3.3 Parsec-scale isolated cluster simulation

Fig. 9 shows the IMF of the different models as compared with the original simulation by Jaffa et al. (in preparation), labelled J+ at 5 Myr and at 20 Myr. In this comparison, we do not rerun the original simulation for practical reasons explained in Section 2.3.3. If we were to rerun the simulation, stars would form dynamically and a fraction of sink mass is constantly converted to stars, leaving the sinks smaller than the sinks in J+ at any time. This means that we would expect more low mass stars than the IMFs shown in Fig. 9 if stars are formed dynamically. None the less, at 5 Myr, the maximum star mass achievable by the models with less to no grouping, e.g. the ‘no grouping’ (orange) and ‘standard’ (green) models are generally smaller than those with greater degree of grouping, the extreme case being the ‘all grouping’ model (pink).
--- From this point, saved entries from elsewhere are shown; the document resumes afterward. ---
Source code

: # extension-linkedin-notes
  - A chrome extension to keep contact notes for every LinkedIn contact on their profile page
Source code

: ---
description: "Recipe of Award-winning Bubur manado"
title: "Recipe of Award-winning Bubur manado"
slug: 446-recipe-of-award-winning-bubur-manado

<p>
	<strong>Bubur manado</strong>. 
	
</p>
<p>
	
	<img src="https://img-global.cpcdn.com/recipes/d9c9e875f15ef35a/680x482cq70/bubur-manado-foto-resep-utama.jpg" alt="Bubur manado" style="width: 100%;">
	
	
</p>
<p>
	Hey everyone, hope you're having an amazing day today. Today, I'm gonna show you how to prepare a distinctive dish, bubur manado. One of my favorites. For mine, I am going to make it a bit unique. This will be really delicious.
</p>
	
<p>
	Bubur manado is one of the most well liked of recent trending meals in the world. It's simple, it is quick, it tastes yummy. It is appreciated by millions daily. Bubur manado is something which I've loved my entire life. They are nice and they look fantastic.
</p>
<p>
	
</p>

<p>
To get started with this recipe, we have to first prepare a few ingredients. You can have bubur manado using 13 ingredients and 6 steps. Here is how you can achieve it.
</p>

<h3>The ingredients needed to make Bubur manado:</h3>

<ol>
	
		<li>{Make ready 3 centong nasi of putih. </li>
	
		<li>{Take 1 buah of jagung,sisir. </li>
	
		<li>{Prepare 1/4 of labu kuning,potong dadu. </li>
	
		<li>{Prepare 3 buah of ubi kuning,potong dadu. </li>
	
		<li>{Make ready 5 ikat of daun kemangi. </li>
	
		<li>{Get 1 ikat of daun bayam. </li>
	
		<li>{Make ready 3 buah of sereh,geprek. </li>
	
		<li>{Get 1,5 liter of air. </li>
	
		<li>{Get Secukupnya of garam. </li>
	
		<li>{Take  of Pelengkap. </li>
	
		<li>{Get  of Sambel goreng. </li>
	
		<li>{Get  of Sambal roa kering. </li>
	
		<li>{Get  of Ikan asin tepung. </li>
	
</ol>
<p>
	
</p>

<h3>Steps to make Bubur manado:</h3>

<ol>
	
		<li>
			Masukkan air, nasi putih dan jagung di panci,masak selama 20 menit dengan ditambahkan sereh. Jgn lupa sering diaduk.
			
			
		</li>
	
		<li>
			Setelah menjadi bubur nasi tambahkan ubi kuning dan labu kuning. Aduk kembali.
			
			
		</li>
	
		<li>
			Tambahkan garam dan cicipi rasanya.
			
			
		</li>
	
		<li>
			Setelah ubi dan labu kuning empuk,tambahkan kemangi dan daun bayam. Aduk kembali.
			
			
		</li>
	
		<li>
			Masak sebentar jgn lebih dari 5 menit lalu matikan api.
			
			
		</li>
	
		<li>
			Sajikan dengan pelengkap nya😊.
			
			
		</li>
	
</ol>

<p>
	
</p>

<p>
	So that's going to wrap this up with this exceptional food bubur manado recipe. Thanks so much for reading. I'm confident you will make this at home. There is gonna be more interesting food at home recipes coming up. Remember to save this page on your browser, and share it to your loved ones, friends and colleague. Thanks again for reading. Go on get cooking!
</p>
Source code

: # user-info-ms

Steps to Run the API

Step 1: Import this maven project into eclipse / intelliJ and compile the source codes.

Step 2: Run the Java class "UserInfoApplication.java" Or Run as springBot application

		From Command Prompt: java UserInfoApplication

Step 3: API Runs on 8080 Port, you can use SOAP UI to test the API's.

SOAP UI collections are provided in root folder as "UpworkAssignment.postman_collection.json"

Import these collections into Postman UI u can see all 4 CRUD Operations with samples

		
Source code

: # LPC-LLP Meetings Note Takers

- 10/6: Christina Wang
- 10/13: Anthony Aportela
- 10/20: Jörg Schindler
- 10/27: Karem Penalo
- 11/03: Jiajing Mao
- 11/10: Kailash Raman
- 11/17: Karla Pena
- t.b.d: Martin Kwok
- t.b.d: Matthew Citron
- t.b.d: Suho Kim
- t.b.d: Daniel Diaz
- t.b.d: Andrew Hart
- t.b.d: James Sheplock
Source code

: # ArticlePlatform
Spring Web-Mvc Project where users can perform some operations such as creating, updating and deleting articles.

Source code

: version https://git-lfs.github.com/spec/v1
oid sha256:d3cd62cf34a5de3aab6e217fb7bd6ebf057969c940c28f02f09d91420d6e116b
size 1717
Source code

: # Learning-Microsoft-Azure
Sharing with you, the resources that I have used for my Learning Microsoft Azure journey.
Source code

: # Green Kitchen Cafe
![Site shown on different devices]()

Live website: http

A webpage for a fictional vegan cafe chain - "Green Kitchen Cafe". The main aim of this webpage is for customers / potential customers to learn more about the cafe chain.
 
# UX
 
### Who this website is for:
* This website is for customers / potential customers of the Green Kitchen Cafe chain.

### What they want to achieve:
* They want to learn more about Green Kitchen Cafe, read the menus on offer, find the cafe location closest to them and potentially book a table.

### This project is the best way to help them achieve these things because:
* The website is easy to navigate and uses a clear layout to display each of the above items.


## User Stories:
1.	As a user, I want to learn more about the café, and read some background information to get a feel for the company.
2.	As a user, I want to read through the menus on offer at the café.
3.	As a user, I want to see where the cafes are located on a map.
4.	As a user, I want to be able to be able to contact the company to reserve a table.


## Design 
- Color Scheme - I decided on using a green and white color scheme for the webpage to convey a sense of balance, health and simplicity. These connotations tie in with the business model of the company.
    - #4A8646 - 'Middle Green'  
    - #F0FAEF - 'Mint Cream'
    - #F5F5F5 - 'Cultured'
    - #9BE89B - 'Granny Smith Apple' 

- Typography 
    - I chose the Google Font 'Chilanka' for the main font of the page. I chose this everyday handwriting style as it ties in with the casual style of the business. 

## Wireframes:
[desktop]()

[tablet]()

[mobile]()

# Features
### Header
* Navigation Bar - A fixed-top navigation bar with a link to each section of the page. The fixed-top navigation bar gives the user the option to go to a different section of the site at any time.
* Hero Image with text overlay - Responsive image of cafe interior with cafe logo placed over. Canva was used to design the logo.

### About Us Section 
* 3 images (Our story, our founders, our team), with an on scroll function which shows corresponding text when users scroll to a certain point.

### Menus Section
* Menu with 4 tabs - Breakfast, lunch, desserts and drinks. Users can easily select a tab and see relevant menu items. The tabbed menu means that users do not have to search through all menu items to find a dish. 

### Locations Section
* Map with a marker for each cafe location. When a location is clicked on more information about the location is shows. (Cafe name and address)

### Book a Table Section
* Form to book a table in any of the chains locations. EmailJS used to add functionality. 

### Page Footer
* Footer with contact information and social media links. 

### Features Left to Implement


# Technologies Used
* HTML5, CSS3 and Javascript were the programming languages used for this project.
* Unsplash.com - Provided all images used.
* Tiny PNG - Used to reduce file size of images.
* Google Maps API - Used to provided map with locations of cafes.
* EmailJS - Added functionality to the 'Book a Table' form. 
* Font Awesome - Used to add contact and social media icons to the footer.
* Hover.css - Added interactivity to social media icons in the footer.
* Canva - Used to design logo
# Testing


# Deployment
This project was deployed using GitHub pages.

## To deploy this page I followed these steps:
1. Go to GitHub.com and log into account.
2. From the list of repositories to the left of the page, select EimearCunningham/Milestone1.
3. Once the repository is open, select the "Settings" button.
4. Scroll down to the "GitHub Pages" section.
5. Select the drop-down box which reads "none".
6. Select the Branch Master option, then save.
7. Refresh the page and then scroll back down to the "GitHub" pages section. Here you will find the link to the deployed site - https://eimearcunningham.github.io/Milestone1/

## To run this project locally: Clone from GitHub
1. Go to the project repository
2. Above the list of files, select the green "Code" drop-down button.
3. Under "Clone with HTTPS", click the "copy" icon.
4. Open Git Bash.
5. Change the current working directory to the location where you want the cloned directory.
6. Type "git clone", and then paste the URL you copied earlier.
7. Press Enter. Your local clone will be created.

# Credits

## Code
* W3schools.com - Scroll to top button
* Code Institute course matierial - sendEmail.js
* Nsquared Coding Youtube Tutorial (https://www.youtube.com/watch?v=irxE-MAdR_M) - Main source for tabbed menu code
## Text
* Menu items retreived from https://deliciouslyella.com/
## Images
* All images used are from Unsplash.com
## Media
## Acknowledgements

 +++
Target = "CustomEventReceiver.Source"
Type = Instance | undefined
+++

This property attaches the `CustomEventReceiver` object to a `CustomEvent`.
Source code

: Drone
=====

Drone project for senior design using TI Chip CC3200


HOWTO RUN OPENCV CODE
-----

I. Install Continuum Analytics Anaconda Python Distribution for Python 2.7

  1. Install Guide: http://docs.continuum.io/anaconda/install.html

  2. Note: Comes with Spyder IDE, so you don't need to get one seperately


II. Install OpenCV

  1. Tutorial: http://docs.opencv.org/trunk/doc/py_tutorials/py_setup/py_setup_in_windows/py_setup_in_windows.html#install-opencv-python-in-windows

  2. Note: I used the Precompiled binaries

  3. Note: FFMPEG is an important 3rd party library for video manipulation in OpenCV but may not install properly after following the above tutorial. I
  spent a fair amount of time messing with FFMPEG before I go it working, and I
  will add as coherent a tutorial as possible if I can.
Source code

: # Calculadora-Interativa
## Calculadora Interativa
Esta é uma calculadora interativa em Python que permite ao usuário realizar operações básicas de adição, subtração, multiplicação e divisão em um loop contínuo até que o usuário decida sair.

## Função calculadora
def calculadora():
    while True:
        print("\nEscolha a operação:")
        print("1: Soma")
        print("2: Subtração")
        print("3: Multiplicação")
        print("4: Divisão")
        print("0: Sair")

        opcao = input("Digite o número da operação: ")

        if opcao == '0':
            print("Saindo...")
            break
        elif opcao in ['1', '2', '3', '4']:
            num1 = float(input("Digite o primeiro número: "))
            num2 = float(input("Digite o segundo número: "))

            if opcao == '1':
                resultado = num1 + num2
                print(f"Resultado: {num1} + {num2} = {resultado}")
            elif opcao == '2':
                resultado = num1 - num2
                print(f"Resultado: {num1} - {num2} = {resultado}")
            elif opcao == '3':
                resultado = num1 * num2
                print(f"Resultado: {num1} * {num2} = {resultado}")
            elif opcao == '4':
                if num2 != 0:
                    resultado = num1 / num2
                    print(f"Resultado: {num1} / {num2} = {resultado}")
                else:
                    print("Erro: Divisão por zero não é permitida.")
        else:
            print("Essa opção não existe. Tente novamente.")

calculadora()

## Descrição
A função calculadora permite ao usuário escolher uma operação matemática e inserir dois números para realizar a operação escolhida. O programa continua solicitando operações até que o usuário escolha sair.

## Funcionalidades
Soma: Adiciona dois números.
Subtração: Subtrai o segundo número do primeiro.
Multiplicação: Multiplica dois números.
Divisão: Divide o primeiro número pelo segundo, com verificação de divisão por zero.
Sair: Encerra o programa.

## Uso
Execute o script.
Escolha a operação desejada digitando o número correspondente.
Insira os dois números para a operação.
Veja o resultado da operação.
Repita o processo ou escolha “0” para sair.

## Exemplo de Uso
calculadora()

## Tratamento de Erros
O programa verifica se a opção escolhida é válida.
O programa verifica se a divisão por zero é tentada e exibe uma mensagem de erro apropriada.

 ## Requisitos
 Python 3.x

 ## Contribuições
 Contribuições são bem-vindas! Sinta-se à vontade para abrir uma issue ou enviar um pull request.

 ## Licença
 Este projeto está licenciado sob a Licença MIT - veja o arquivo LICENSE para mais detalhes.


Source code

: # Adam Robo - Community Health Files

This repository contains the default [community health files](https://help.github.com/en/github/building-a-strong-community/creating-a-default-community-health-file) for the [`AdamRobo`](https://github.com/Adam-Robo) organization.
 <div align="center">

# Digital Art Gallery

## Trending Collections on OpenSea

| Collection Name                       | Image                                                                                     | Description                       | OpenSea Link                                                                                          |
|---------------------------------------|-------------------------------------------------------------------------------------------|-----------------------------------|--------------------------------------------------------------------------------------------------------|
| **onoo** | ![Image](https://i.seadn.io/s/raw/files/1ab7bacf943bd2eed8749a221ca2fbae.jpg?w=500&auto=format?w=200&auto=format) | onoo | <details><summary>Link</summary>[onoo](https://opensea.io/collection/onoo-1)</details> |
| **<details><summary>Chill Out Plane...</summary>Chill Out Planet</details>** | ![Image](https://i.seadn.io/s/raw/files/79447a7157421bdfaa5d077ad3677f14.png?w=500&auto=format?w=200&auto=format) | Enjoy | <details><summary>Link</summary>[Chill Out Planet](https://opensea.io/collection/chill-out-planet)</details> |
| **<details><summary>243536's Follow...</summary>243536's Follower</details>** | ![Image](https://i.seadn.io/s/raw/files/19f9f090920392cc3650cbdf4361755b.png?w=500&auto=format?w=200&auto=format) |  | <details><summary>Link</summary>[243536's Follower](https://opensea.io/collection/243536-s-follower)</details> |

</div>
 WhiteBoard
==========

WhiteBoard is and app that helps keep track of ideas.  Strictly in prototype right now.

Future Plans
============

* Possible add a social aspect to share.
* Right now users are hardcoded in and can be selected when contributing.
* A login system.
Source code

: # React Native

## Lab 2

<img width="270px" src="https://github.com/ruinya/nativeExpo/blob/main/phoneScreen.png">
Once again, this is simply because greater grouping allows for more massive mass reservoir to form higher mass stars. Similar to our inference from Section 3.1, the ‘turbulent’ model (red), i.e. setting |$d_{\text{g}} = 1$| pc, |$v_{\text{g}}=3$| km s⁻¹ (about the turbulence speed), and |$\tau _{\text{g}} = t_{\text{ff}} = 5.24$| Myr is able to form high mass stars. At 20 Myr, the maximum star mass achievable by all models converges towards 100 M_⊙, the upper star mass limit of the Kroupa IMF. For the solid lines in Fig. 9, 5 Myr |$\lt t_{\text{ff}} = 5.24$| Myr, so the age criterion is not used at this point.

Figure 9.

The IMF of our models are compared with that of the original simulation by Jaffa et al. (in preparation), labelled as J+, at 5 Myr (solid lines with circle ends) and at 20 Myr (dashed lines with triangle ends). The markers are the maximum mass bin in the respective models. The errorbars are the standard deviations from Poisson sampling. The black dashed line is the analytical Kroupa IMF.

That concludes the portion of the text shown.